Scheggia di vetro è costato 150 milioni di euro ed ospiterà la nuova sede direzionale del gruppo Coima Sgr: sarà inaugurato entro il 2020 ed è stato progettato dall’architetto Gregg Jones, sempre dello studio Pelli. La sua valenza ecologica è doppia, se si pensa che la struttura prende il posto dell’ex palazzo dell’Inps, abbattuto nel 2018 ma in disuso dal 2012: costruito nel 1961, conteneva al suo interno oltre 200 tonnellate di amianto. Prima ancora di iniziare i lavori per Gioia 22, l’area è stata completamente bonificata. Il progetto prevede anche di riqualificare l’intero quartiere: è pensato per l’integrazione delle piste ciclabili, delle aree pedonali e vi saranno inoltre postazioni per la ricarica delle vetture elettriche.
TORRE VELASCA
Gioia 22 non sarà l’unica novità.
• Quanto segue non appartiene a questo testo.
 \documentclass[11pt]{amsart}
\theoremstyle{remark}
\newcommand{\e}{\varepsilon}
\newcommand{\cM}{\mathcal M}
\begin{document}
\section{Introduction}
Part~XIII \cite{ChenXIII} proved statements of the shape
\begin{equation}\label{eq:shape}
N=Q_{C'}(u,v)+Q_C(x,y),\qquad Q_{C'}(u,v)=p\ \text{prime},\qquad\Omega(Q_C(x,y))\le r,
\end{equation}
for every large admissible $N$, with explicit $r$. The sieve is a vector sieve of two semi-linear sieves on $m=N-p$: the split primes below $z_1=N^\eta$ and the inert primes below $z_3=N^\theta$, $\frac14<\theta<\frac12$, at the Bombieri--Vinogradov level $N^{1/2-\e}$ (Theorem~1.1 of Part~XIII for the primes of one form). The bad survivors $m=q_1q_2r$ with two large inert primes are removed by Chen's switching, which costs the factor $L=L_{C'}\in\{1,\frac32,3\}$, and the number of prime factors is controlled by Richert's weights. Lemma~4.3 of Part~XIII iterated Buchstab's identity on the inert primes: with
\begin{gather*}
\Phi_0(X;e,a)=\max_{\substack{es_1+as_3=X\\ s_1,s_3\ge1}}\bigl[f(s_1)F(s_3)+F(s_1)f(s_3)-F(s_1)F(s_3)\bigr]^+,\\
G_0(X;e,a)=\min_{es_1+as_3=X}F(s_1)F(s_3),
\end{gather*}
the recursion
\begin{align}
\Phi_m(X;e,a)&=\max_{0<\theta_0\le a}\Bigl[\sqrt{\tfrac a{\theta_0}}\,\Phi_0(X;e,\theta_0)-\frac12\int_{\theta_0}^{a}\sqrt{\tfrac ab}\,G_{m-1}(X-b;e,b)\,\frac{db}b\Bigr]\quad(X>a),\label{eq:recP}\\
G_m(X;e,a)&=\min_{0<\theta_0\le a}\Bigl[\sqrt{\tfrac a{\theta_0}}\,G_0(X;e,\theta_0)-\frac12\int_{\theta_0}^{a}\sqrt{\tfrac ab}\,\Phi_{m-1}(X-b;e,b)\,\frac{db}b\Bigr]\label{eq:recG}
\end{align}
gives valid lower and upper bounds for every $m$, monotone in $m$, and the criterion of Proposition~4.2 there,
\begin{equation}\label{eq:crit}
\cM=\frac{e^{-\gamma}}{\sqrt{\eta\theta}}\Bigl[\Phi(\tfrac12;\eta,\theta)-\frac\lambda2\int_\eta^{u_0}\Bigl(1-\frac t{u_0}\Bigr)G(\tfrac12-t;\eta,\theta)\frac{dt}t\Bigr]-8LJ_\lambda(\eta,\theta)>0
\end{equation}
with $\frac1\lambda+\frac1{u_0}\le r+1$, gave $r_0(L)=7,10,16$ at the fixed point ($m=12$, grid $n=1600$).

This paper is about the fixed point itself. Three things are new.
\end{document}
Ci vorrà qualche tempo in più, ma sta per rinascere anche un grattacielo che in realtà è lì da oltre mezzo secolo: Torre Velasca, edificio simbolo del boom economico milanese, struttura all’avanguardia per l’epoca e costruita a tempo di record (292 giorni, in anticipo sulla tabella di marcia), è stata comprata dal colosso americano Hines, che vuole rivalorizzare quel gioiello, fino ad oggi in gran parte disabitato o occupato da inquilini e uffici privati. Ci vorranno, è l’ambizione di Hines, 24 mesi per terminare entro il 2022 il rilancio con un piano da presentare prima alla Sovrintendenza che ha vincolato il grattacielo e poi al Comune.
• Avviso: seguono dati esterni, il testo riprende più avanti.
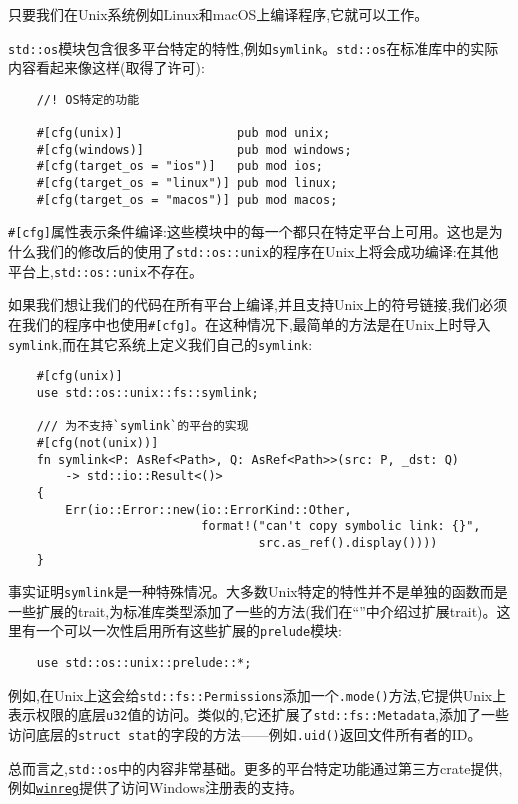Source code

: 只要我们在Unix系统例如Linux和macOS上编译程序,它就可以工作。

\texttt{std::os}模块包含很多平台特定的特性,例如\texttt{symlink}。\texttt{std::os}在标准库中的实际内容看起来像这样(取得了许可):
\begin{verbatim}
    //! OS特定的功能

    #[cfg(unix)]                pub mod unix;
    #[cfg(windows)]             pub mod windows;
    #[cfg(target_os = "ios")]   pub mod ios;
    #[cfg(target_os = "linux")] pub mod linux;
    #[cfg(target_os = "macos")] pub mod macos;
\end{verbatim}

\texttt{\#[cfg]}属性表示条件编译:这些模块中的每一个都只在特定平台上可用。这也是为什么我们的修改后的使用了\texttt{std::os::unix}的程序在Unix上将会成功编译:在其他平台上,\texttt{std::os::unix}不存在。

如果我们想让我们的代码在所有平台上编译,并且支持Unix上的符号链接,我们必须在我们的程序中也使用\texttt{\#[cfg]}。在这种情况下,最简单的方法是在Unix上时导入\texttt{symlink},而在其它系统上定义我们自己的\texttt{symlink}:
\begin{verbatim}
    #[cfg(unix)]
    use std::os::unix::fs::symlink;

    /// 为不支持`symlink`的平台的实现
    #[cfg(not(unix))]
    fn symlink<P: AsRef<Path>, Q: AsRef<Path>>(src: P, _dst: Q)
        -> std::io::Result<()>
    {
        Err(io::Error::new(io::ErrorKind::Other,
                           format!("can't copy symbolic link: {}", 
                                   src.as_ref().display())))
    }
\end{verbatim}

事实证明\texttt{symlink}是一种特殊情况。大多数Unix特定的特性并不是单独的函数而是一些扩展的trait,为标准库类型添加了一些的方法(我们在“”中介绍过扩展trait)。这里有一个可以一次性启用所有这些扩展的\texttt{prelude}模块:
\begin{verbatim}
    use std::os::unix::prelude::*;
\end{verbatim}

例如,在Unix上这会给\texttt{std::fs::Permissions}添加一个\texttt{.mode()}方法,它提供Unix上表示权限的底层\texttt{u32}值的访问。类似的,它还扩展了\texttt{std::fs::Metadata},添加了一些访问底层的\texttt{struct stat}的字段的方法——例如\texttt{.uid()}返回文件所有者的ID。

总而言之,\texttt{std::os}中的内容非常基础。更多的平台特定功能通过第三方crate提供,例如\href{https://crates.io/crates/winreg}{\texttt{winreg}}提供了访问Windows注册表的支持。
L’operazione vale 200 milioni e nelle parole dell’Ad Mario Abbadessa vuole “entrare nel futuro di Milano, nel rispetto però della storia”. Una storia che negli ultimi anni non è stata proprio gloriosa, visto che la Torre Velasca era finita nelle mani di Unipol dopo il fallimento di Salvatore Ligresti, che possedeva l’immobile, e aveva affidato a un advisor come Jll il processo di dismissione. La rivoluzione a stelle e strisce prevede che in certi piani rimarranno abitazioni private, anche se con canoni ovviamente non per tutti, mentre il grosso saranno locali commerciali dedicati soprattutto al cibo e al design. Al piano interrato, ecco l’idea di uno spazio wellness, con spa e chissà che altro.
Sarà curioso vedere che volto assumerà un palazzo storico, dal quale sembra di toccare la Madonnina (anche se è qualche metro più basso, perché un tempo a Milano nessun edificio poteva superare il Duomo) e che nella finzione cinematografica ha ospitato attori come Alberto Sordi e Franca Valeri, la coppia nel film Il Vedovo di Dino Risi, mentre nella realtà ci hanno vissuto Gino Bramieri o, in epoca recente, il parlamentare Bruno Tabacci.